Task inputs:
────
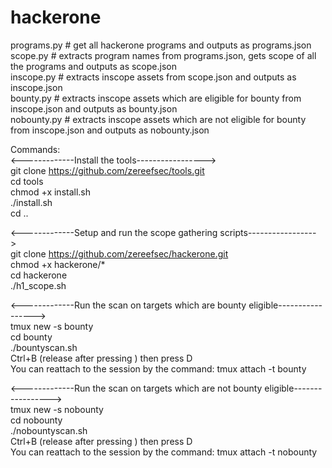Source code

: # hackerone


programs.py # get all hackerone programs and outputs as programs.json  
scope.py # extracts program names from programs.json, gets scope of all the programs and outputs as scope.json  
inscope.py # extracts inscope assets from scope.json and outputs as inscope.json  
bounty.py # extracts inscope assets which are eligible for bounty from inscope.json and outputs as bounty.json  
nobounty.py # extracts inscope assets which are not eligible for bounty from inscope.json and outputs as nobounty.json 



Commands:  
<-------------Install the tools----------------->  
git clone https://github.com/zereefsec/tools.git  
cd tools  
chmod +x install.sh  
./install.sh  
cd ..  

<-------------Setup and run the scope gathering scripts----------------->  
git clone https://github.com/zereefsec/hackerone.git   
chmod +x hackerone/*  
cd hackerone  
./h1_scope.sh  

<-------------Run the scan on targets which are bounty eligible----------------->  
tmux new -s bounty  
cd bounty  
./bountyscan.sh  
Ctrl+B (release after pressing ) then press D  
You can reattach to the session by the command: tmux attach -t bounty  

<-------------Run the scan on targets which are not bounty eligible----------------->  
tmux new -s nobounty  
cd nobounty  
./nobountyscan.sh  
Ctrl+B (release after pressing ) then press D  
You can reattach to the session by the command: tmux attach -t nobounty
────
Required action:
Where the word "session" occurs in a line of the records, copy that line.

Task output:
You can reattach to the session by the command: tmux attach -t bounty  
You can reattach to the session by the command: tmux attach -t nobounty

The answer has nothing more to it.